### Exercise goal:
Nothing but a number should be given: the count of lines in the data that include the string "console".

(Saved data entries)
+ + +
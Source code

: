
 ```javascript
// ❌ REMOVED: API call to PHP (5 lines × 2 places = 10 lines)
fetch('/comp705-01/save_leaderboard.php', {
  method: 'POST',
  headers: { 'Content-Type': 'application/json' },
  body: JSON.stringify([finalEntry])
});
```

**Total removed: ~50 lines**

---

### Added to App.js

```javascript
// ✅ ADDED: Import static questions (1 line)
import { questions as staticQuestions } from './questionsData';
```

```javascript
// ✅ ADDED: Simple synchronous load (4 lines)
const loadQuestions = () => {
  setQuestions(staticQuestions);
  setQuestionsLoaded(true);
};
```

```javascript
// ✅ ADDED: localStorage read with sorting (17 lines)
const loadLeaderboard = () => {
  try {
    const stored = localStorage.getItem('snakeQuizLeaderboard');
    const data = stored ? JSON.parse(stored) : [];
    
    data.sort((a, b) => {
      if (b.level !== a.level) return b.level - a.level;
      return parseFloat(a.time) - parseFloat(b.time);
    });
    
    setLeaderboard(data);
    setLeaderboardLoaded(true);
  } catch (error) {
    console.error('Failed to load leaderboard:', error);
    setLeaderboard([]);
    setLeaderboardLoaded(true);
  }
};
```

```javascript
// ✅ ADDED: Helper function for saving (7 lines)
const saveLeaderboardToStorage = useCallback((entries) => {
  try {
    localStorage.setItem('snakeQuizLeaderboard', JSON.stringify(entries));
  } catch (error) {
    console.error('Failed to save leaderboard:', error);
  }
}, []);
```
+ + +
### Task output:
2